ナスカもどこかで風呂に入ったらしく、俺と似たような格好をしている。


「何の薬だよ?」


「『虫下し』だ。野生の暮らしを甘く見るなよ?」


「・・・」


まぁな。



翌朝、今日から俺はどうなんだろな? ハジメ郷に送り帰される可能性とサーカスに売られる可能性は同じくらいか?

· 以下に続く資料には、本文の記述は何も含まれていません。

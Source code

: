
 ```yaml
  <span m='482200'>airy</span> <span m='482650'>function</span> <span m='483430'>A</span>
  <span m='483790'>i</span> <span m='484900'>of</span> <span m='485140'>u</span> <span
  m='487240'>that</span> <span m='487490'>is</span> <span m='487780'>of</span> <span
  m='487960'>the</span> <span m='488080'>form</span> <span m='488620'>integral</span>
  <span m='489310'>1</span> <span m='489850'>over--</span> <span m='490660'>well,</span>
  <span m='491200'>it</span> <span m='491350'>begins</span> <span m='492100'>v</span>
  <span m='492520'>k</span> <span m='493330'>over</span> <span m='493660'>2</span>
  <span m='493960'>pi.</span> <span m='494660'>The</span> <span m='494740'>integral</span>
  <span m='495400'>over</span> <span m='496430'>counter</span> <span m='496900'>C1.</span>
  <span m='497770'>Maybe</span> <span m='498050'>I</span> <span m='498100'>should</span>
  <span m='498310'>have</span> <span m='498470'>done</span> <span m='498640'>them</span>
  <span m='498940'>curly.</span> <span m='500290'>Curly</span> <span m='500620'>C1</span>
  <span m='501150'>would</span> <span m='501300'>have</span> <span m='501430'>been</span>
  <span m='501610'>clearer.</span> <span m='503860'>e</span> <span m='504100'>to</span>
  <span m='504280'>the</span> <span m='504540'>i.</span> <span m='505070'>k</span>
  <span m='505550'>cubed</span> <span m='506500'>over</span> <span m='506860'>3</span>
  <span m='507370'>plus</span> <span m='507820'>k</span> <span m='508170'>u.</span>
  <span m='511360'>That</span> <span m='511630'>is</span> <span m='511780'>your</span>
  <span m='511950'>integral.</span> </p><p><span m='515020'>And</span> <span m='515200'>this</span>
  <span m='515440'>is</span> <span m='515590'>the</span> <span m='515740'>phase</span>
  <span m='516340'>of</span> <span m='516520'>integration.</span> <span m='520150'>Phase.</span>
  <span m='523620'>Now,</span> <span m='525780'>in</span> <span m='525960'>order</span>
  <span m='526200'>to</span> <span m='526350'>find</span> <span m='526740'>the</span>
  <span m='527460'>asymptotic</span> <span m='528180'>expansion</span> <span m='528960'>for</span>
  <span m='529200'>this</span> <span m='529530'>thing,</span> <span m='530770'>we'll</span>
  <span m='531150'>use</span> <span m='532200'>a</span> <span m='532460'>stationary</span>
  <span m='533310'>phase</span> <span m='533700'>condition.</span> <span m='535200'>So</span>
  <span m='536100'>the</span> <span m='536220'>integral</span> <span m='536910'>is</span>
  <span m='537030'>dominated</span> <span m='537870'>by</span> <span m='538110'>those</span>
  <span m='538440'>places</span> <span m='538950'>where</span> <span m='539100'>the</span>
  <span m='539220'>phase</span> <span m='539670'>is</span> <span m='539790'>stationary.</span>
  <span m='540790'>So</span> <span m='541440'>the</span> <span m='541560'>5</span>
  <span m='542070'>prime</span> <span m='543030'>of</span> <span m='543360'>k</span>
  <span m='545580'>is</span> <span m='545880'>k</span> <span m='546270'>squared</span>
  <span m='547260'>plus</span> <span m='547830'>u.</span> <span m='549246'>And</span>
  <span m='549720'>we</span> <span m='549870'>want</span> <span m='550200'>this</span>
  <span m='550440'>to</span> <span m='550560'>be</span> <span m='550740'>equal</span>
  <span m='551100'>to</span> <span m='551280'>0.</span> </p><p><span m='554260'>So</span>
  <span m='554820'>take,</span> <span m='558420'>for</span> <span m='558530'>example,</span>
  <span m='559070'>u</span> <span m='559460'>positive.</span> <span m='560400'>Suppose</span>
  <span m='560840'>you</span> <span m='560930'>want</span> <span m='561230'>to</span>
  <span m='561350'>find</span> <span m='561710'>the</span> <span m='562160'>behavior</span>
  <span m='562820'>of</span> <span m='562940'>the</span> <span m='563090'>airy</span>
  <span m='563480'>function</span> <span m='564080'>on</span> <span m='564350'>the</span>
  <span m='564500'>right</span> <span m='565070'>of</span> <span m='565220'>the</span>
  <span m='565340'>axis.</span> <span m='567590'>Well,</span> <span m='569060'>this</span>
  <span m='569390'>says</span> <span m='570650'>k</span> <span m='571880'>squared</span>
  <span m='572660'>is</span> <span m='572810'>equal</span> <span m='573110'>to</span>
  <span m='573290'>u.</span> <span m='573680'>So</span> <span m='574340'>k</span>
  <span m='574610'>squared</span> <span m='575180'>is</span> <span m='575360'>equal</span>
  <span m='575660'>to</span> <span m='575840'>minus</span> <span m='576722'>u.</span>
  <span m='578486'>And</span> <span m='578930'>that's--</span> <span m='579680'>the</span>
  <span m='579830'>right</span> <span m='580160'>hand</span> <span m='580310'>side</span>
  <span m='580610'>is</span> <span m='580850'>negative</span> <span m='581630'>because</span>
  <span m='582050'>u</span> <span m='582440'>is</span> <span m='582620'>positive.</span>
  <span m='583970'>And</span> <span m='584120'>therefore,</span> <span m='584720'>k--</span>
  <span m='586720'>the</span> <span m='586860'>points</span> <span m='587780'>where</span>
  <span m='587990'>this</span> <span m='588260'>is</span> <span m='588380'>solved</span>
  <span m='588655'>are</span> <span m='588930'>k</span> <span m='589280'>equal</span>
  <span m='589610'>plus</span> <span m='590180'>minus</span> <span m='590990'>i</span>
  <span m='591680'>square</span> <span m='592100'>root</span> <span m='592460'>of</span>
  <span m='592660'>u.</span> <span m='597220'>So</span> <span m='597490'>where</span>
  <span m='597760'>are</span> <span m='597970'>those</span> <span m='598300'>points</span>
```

なんて思いながら、出されたスクランブルエッグとサラダと粥と茶の朝食をもそもそと1人で食べていると、


「兄さん」


詰所の出入口に、ナスカと実家の粉屋で下働きしているゴンジさんとセットで、弟が来ていた!


「なんだ? 俺は帰らないぞ?」


まぁ都市部の冒険者の養成学校に入校させてくれるというのであれば、シルバーモルト家の敷居を跨がないではないがなっ! ふふふっ。

長男だしな! ふははははっ!!


「兄さん、これ。戸籍証明書と、僕が相場や自由市で雑貨なんかをゴンジさんに売ってもらって稼いだお金から、旅費の足しにしてよ・・」


「ふぇ?」


テーブルに置かれたズッシリした小袋と1枚の紙切れ。俺の、戸籍証明書だ・・ん?


「シルバーモルト家から廃嫡されてるっ?!」


こっちから申請してもダメなヤツだぁああっっ!!!!


「お父さんだいぶ怒ってるから、当分は無理だよ。なんでもいいから都会で人並みに暮らせるようになったらまた違うと思うから、頑張ってよ」


「頑張っ・・・いやいやいやっっ、ゴンジさん! 俺は冒険者学校に入れてくれりゃ」


「坊っちゃま、お達者でっ、ううっっ」


泣くゴンジさん!


「ハーフエルフの隠れ里でお世話になったお金は、お母さんが用意してくれたから。後は」


マントの襟を直して、シビアな顔で出入口の方に向き直る弟っ!


「自分のことは自分でしてね」


弟とゴンジさんはハジメ郷に帰っちまった・・



昼過ぎ、餞別なのか? 母からもらった迷惑料の範囲なのか? 俺は布の服+1の他にも用意された、


収納ポーチ、フード付きマント、銅のナイフ


を身に付け、ハーフエルフの隠れ里の城門から出ていた。

門番の自警団のハーフエルフの男が気まずそうに目を反らしている。

俺は、呆然と歩きだした。そのまま魔除けの利いた林道を進んだんだが、


「・・ふふっ、ふふふっ!」


なんか、笑えてきた。


「むしろ計画通りだぁーーーっっ!!! 金も有るしっ、装備も有るしっ、わりと動けるようになったしっっ!!! 流れは俺に来てるぞぉおーーーっっっ!!!! 未来の英雄っ! いやっ、未来の勇者にもなれそう! 超冒険者候補生っ! 出遅れた天才児!! ジュウエモン・シルバーモルトとは俺のことだぁああーーーーっっっ!!!!」


「うるさい」


「のっ?」


いきなり横から膝裏を軽く蹴られてカクンっとされた!

振り向くと旅装のナスカだった。


「ナスカ? んだよ、泣いてねーぞっ」


完全に半泣きしてたがっ、『泣いてねーぞっ』で押し切る!!


「魔除けの林道とはいえ、隙だらけだ」


「っさいなぁっっ」


「思春期感出すのよせ。・・はぁ」


深々溜め息つくナスカ。なんだ? 出てくんだからもう用無いだろ、俺なんかにさ!


「里長が、放っておくとほぼ100パーセント野垂れ死にして寝覚めが悪いから大きな都市まで送ってやれ、と言われた。まぁ私も10年くらい? この森から出ていないから暇潰しだ、付き合ってやる。あまりおかしな事をするなよ?」


「・・・」


俺は涙を拭って、鼻もすすり、さっさと歩きだした。


「なんだその反応はっ?? 礼なり、なんなりあるだろう?」


「・・別にっ。俺、1人で行くつもりだったしっ。頼んでねーしっ!」


「めんどくさ! 君なぁっ」


小言を言われつつ、どうやら旅の仲間になったナスカと共に俺は今度こそ旅立ったワケだ。